Writing Alternatives
Alternatives for Handwriting at School
- Students with handwriting difficulties have ideas but can’t write effectively.
- Simple alternatives to writing: recording, scan to PDF, pictures, speech-to-text apps.
- Occupational Therapy improves penmanship.
- Writing programs and apps allow for great composition.
Alternatives to Writing: Students can express the quantity and richness of ideas with common devices. Instead of copying notes or info from a chalkboard, take a picture of notes, text, or the board. Use a digital writing program that turns your speech into text in a word processor with graphic organizers, word prediction, clip art, timelines, mind mapping, editing, and publishing features.
Any paper can be scanned to PDF and completed in a PDF Editor or can be photographed and typed upon in an Image Editor. Record yourself speaking questions and answers and send the audio file to the teacher and yourself. The digital editions of textbooks contain onscreen review questions, practice exercises, and tests that substitute for paper. Teachers can supply notes, or a para pro can scribe for you.

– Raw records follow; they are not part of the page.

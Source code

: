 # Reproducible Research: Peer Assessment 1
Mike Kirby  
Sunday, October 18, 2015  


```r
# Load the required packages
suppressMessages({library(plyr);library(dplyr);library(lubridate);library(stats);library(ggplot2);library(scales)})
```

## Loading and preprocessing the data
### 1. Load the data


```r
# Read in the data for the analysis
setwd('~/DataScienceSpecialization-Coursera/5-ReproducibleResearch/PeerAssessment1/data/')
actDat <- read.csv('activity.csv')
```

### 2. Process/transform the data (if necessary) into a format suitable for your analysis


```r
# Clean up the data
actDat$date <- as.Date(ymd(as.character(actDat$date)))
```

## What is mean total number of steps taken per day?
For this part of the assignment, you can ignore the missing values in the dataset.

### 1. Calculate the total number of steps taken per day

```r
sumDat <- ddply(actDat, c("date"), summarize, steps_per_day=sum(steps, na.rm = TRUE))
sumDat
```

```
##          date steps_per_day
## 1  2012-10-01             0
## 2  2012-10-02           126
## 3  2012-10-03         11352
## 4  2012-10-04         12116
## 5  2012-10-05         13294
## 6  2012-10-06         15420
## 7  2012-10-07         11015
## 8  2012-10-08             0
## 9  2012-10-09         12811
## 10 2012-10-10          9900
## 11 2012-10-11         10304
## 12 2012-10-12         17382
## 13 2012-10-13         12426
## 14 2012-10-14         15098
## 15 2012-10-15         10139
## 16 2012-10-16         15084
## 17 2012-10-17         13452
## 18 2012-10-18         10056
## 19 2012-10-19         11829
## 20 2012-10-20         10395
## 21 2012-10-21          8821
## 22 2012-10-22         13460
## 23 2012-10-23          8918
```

Alternative Assessments are different ways to show mastery. Teachers use a rubric (a checklist of requirements with a point system) to grade the product. Any topic can be explained in in a variety of ways: a poster; a science project display; a story; a presentation; a movie; an animation; a musical composition; a drama or skit; a poem;a model; artwork; a dance; an audio recording; a newscast or podcast; a lesson, study guide, or test; or a timeline.

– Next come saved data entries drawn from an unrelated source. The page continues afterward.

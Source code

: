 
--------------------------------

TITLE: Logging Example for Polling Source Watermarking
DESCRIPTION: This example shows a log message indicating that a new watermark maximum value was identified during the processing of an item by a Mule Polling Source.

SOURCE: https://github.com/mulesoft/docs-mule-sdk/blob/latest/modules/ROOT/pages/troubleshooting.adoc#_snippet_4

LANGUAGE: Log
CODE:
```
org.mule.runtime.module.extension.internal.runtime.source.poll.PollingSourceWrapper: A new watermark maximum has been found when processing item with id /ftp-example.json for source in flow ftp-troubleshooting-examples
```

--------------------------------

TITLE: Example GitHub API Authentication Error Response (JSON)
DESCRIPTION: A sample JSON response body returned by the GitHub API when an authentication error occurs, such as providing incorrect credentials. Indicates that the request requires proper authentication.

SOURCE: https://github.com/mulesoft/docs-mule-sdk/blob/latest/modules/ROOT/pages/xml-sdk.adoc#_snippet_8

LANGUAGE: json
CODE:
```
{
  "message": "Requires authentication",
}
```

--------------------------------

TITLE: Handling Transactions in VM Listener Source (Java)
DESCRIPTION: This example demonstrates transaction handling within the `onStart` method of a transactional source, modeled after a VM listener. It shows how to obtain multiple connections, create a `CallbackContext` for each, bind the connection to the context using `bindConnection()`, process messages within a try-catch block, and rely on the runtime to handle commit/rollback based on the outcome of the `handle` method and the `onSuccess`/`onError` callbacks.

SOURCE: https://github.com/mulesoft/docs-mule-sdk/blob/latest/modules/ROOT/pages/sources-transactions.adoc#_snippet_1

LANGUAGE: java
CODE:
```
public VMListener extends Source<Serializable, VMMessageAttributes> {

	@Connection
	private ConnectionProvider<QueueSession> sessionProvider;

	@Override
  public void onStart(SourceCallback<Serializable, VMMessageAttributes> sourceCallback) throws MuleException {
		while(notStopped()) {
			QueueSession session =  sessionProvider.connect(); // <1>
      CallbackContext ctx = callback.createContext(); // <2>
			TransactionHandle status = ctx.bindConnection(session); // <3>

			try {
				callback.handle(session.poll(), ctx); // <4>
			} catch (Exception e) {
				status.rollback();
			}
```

Assistive Technology Assessment - Should be done for all students with learning difficulties, in order to match them with tech tools to help correct problems and compensate for difficulties.

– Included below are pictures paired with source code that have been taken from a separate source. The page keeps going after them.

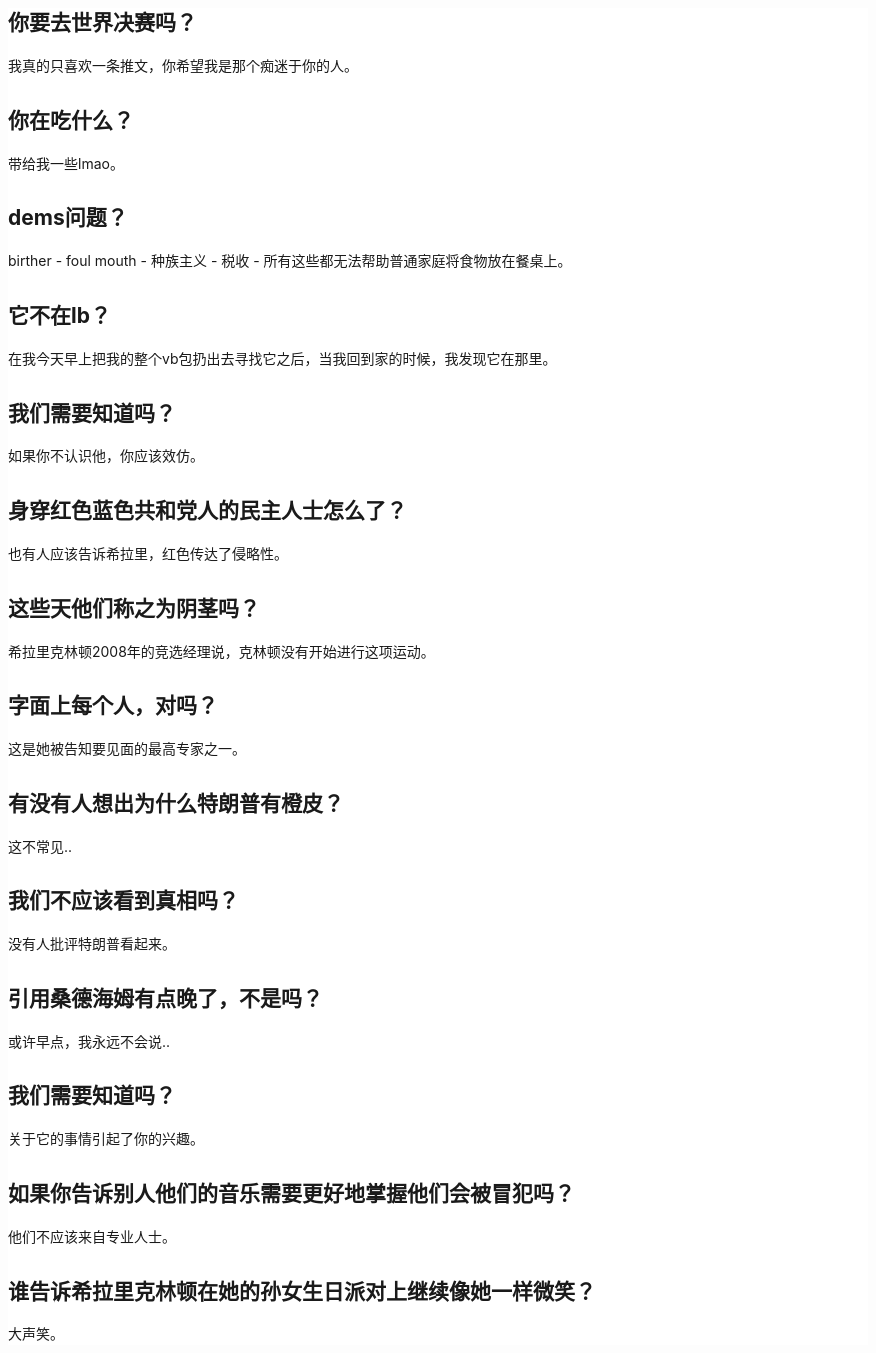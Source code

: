 ## 你要去世界决赛吗？
我真的只喜欢一条推文，你希望我是那个痴迷于你的人。

##  你在吃什么？
带给我一些lmao。

##  dems问题？
birther  -  foul mouth  - 种族主义 - 税收 - 所有这些都无法帮助普通家庭将食物放在餐桌上。

## 它不在lb？
在我今天早上把我的整个vb包扔出去寻找它之后，当我回到家的时候，我发现它在那里。

## 我们需要知道吗？
如果你不认识他，你应该效仿。

## 身穿红色蓝色共和党人的民主人士怎么了？
也有人应该告诉希拉里，红色传达了侵略性。

## 这些天他们称之为阴茎吗？
希拉里克林顿2008年的竞选经理说，克林顿没有开始进行这项运动。

## 字面上每个人，对吗？
这是她被告知要见面的最高专家之一。

## 有没有人想出为什么特朗普有橙皮？
这不常见..

## 我们不应该看到真相吗？
没有人批评特朗普看起来。

## 引用桑德海姆有点晚了，不是吗？
或许早点，我永远不会说..

## 我们需要知道吗？
关于它的事情引起了你的兴趣。

## 如果你告诉别人他们的音乐需要更好地掌握他们会被冒犯吗？
他们不应该来自专业人士。

## 谁告诉希拉里克林顿在她的孙女生日派对上继续像她一样微笑？
大声笑。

Assistive Technology (AT) Lending Library - If your school lacks the AT you need (ex. an iPad), they can borrow it from the school district or the regional AT Lending Library. Some schools allow students to Bring Your Own Device (BYOD), or can let them BYOD.
Remediation Apps and programs can help students develop these micro skills necessary for penmanship: focus; attention; visual discrimination; tracking; directional awareness; memory; tracing; letter and number formation; drawing skills; map skills; procedural memory; visual-spatial memory and reasoning; sequential memory; and working memory. Just search the app store on your device to find apps for each skill.
Occupational Therapy - employs these ergonomic strategies and tools to make handwriting easier: posture assistance; pencil grips; supported writing instruments; wrist weights; raised-line, embossed, highlighted, and color-cued paper; directional cues; and slant boards and aides to angle and secure the paper.